● How to complete this task: Set down the data that follows, exactly and completely.

● Data listing:

- - - - -

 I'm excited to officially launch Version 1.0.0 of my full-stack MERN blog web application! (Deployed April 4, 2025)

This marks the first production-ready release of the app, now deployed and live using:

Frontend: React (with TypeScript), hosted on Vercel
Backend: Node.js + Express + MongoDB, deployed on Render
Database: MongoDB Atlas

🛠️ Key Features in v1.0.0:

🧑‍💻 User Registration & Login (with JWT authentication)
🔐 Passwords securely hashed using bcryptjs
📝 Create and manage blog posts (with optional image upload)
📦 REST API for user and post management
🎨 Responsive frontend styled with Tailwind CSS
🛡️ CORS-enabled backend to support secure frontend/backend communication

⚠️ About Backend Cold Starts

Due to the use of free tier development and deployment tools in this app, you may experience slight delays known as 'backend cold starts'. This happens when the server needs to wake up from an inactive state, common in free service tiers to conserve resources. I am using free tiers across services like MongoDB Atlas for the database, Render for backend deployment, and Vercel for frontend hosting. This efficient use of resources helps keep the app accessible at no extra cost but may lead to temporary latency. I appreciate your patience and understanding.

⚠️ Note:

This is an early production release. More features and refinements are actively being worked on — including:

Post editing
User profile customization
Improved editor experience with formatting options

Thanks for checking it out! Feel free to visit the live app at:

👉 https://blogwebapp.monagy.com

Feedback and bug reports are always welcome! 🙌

- - - - -

● Exercise response:
 I'm excited to officially launch Version 1.0.0 of my full-stack MERN blog web application! (Deployed April 4, 2025)

This marks the first production-ready release of the app, now deployed and live using:

Frontend: React (with TypeScript), hosted on Vercel
Backend: Node.js + Express + MongoDB, deployed on Render
Database: MongoDB Atlas

🛠️ Key Features in v1.0.0:

🧑‍💻 User Registration & Login (with JWT authentication)
🔐 Passwords securely hashed using bcryptjs
📝 Create and manage blog posts (with optional image upload)
📦 REST API for user and post management
🎨 Responsive frontend styled with Tailwind CSS
🛡️ CORS-enabled backend to support secure frontend/backend communication

⚠️ About Backend Cold Starts

Due to the use of free tier development and deployment tools in this app, you may experience slight delays known as 'backend cold starts'. This happens when the server needs to wake up from an inactive state, common in free service tiers to conserve resources. I am using free tiers across services like MongoDB Atlas for the database, Render for backend deployment, and Vercel for frontend hosting. This efficient use of resources helps keep the app accessible at no extra cost but may lead to temporary latency. I appreciate your patience and understanding.

⚠️ Note:

This is an early production release. More features and refinements are actively being worked on — including:

Post editing
User profile customization
Improved editor experience with formatting options

Thanks for checking it out! Feel free to visit the live app at:

👉 https://blogwebapp.monagy.com

Feedback and bug reports are always welcome! 🙌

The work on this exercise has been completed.